> Instructions to follow: Both the line containing "The construction begins with formal vectors" and the line containing "completing gives \(\Hilb\)." belong to the span. Output exactly that span from the listing below, and nothing outside it.

> Source records:
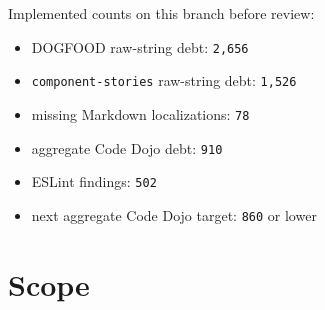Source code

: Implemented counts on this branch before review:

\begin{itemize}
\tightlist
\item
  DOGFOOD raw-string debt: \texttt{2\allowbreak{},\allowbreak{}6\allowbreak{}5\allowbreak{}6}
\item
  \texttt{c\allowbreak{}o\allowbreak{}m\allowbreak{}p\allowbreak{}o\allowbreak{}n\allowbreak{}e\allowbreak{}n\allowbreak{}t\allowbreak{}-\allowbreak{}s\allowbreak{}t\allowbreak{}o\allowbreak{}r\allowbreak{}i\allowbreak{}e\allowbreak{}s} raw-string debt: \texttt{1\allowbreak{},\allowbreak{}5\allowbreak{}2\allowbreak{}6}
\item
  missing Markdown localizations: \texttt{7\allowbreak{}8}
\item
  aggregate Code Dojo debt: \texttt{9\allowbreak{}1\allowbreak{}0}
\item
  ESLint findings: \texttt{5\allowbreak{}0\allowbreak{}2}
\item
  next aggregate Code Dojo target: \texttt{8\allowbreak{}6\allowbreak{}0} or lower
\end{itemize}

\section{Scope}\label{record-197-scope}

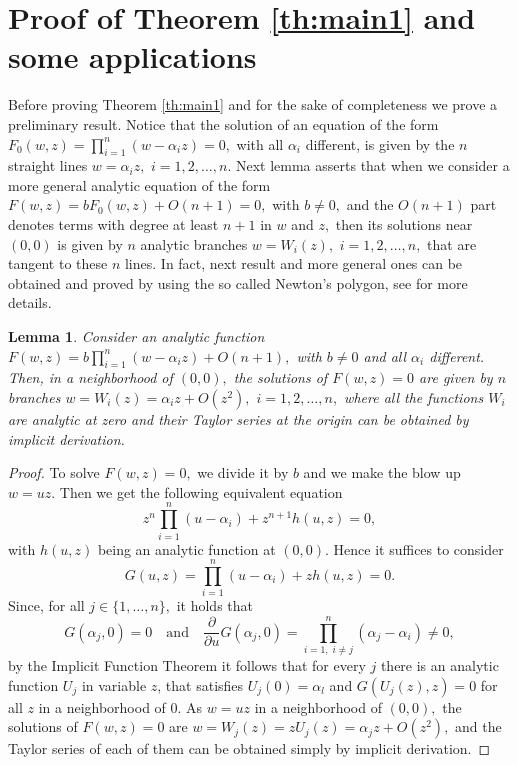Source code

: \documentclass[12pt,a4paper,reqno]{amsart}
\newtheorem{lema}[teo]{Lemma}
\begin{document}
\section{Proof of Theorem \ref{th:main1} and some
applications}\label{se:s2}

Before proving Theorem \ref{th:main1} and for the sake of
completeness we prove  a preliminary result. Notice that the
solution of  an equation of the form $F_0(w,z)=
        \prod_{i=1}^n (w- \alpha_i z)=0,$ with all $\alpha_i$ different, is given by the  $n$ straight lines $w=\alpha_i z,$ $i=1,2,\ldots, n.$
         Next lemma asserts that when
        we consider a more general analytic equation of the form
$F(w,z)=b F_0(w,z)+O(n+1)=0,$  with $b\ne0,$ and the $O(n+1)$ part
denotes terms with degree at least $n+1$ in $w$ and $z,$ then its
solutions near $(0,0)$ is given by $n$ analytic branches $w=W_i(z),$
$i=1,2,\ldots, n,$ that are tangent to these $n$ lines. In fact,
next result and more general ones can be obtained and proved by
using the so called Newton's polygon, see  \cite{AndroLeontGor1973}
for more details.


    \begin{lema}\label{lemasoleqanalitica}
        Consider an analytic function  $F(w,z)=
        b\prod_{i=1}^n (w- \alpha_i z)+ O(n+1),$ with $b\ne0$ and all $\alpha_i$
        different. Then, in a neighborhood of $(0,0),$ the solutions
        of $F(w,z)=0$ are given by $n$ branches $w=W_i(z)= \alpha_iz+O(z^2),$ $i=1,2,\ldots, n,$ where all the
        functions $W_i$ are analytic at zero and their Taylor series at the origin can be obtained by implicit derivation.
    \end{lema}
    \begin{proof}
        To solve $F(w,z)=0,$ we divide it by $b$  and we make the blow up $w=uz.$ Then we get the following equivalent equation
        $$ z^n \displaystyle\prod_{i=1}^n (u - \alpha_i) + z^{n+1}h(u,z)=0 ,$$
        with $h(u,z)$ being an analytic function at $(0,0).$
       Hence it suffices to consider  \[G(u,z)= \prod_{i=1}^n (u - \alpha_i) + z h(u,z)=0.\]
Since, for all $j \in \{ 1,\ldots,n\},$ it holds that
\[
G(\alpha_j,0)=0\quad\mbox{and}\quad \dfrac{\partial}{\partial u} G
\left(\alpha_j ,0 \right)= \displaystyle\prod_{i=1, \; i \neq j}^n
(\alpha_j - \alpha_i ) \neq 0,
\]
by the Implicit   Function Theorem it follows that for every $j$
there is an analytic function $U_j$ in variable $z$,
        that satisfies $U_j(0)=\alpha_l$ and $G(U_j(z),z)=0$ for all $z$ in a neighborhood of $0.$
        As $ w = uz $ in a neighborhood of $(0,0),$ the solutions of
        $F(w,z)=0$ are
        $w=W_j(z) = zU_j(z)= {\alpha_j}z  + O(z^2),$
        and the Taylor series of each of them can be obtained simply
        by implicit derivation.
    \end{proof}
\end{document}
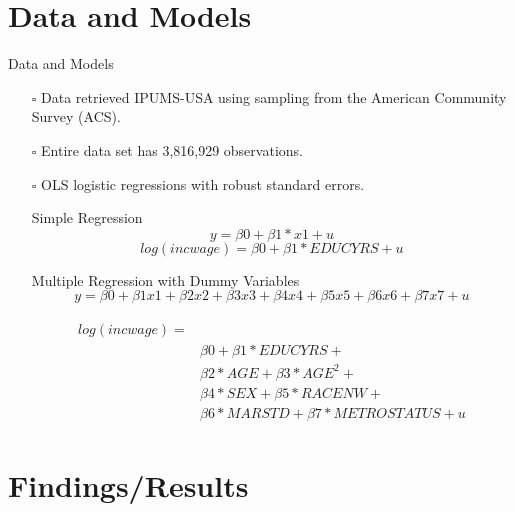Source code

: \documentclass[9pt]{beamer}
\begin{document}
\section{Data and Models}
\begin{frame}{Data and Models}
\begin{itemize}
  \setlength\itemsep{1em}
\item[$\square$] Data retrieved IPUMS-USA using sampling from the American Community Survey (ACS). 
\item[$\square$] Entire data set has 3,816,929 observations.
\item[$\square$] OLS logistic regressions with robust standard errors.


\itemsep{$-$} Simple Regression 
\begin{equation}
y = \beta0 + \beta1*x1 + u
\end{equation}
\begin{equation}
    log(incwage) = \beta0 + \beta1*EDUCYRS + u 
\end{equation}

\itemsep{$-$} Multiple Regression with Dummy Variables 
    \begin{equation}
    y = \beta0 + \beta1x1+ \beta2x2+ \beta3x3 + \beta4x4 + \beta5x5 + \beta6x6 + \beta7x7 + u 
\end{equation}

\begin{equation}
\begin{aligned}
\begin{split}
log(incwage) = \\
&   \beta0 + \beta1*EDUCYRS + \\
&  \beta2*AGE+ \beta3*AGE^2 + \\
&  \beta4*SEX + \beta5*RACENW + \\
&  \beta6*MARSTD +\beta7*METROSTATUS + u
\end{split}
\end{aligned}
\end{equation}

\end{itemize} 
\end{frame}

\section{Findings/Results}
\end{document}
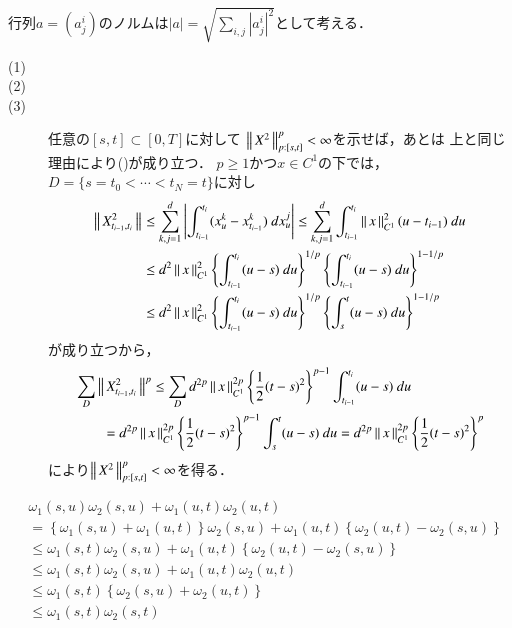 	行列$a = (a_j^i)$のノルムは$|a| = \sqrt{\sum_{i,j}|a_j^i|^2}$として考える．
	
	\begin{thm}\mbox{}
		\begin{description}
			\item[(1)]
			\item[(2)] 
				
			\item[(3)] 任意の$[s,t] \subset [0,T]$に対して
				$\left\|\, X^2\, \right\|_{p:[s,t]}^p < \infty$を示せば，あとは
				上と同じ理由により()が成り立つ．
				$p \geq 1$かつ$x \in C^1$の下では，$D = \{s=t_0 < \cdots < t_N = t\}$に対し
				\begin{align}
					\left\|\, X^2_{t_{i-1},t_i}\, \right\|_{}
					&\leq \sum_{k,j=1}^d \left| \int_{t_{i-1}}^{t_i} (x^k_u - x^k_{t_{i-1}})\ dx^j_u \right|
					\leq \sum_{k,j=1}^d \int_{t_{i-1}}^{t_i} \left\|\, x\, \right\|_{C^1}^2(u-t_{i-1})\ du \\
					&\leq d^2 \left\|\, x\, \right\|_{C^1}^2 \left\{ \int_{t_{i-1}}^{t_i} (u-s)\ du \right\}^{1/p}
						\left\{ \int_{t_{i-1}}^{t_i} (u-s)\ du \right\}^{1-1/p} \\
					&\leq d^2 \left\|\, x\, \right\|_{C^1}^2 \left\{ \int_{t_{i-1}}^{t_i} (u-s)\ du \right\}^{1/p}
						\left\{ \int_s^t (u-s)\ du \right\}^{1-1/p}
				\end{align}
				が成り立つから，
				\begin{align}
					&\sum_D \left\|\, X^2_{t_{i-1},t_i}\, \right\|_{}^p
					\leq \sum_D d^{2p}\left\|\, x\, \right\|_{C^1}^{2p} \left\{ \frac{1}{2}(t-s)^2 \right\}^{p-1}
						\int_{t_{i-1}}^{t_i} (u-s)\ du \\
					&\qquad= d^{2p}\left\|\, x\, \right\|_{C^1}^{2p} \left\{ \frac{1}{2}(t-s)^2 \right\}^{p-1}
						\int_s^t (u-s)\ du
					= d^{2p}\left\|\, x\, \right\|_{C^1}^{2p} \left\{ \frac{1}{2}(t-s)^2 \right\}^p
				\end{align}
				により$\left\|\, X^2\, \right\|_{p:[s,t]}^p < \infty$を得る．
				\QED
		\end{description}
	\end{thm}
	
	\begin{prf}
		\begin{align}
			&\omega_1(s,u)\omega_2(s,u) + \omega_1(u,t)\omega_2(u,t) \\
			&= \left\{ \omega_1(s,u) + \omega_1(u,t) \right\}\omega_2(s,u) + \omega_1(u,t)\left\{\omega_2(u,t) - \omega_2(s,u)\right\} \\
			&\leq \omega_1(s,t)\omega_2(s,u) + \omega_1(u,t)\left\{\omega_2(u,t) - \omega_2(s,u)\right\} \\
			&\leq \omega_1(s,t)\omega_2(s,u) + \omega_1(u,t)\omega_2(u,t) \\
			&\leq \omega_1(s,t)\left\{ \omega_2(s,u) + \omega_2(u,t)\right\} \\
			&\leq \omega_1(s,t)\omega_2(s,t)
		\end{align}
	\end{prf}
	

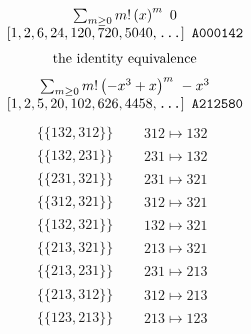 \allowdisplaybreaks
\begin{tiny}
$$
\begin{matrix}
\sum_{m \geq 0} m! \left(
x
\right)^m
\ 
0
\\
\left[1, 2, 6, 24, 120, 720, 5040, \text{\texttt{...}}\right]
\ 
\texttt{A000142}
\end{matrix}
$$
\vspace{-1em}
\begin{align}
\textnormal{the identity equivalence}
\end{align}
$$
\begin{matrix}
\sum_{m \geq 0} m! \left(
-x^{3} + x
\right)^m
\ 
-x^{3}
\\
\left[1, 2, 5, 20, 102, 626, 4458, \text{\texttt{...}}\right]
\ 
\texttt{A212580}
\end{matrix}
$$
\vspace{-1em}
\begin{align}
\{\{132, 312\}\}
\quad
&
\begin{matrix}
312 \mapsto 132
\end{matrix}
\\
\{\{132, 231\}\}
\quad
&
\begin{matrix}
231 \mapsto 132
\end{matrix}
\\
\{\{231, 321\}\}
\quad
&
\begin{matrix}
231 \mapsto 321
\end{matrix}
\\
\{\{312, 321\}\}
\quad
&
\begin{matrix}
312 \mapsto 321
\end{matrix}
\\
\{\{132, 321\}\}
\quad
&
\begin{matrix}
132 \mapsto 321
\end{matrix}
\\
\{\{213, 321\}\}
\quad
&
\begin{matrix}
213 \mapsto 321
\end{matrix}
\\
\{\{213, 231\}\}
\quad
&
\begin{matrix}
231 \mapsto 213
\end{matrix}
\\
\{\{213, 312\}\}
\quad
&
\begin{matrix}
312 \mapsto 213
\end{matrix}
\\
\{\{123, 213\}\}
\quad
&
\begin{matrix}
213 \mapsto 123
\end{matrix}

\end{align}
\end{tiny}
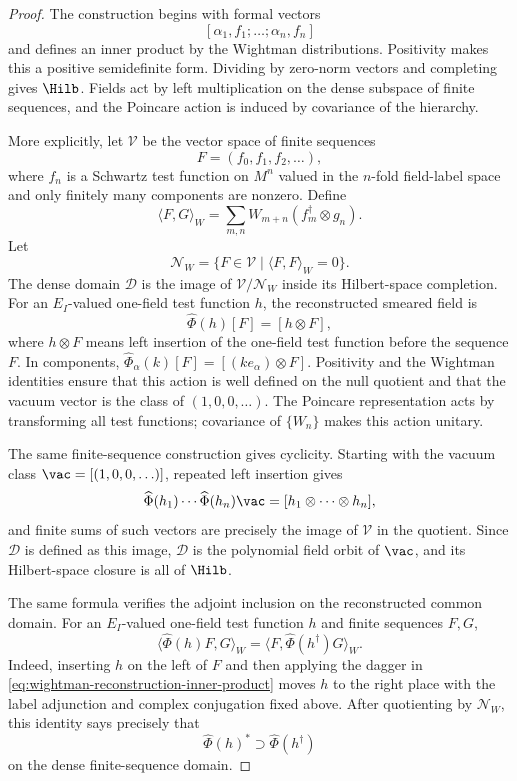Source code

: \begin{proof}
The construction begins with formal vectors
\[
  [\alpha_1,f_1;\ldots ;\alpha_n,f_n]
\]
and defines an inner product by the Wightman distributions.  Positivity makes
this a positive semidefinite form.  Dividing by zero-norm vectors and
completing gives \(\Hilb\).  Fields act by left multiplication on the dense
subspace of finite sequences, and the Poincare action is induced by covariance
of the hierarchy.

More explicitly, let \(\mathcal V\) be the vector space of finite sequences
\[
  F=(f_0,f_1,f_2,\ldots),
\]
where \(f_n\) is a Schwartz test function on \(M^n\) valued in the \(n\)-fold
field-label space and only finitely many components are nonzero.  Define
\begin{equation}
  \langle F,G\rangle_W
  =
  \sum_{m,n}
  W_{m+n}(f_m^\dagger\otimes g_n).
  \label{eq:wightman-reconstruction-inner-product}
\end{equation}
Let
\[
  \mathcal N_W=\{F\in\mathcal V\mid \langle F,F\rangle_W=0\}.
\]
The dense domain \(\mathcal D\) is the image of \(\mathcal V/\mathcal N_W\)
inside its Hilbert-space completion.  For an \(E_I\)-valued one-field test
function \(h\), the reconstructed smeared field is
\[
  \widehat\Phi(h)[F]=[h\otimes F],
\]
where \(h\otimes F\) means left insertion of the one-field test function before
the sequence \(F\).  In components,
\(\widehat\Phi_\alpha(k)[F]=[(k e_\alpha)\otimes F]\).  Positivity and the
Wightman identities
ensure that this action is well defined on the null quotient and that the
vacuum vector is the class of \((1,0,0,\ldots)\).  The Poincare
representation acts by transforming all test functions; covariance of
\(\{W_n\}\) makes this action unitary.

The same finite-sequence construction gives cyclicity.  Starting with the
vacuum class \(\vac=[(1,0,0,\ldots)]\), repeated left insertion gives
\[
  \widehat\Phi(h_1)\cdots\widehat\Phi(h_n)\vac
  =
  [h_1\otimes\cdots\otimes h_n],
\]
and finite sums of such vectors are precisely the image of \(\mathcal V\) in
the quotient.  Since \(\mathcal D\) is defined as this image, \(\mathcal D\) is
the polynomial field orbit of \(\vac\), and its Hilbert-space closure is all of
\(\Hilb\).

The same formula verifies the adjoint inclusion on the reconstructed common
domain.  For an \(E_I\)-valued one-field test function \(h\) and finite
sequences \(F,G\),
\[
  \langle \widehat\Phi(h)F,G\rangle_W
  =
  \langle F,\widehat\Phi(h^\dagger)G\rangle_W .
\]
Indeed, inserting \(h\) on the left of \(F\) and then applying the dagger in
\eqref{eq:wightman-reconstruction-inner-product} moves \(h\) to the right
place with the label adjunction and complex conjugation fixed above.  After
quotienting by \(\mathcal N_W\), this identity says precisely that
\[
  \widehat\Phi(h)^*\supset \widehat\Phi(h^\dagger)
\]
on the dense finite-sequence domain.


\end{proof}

> Answer section:
The construction begins with formal vectors
\[
  [\alpha_1,f_1;\ldots ;\alpha_n,f_n]
\]
and defines an inner product by the Wightman distributions.  Positivity makes
this a positive semidefinite form.  Dividing by zero-norm vectors and
completing gives \(\Hilb\).  Fields act by left multiplication on the dense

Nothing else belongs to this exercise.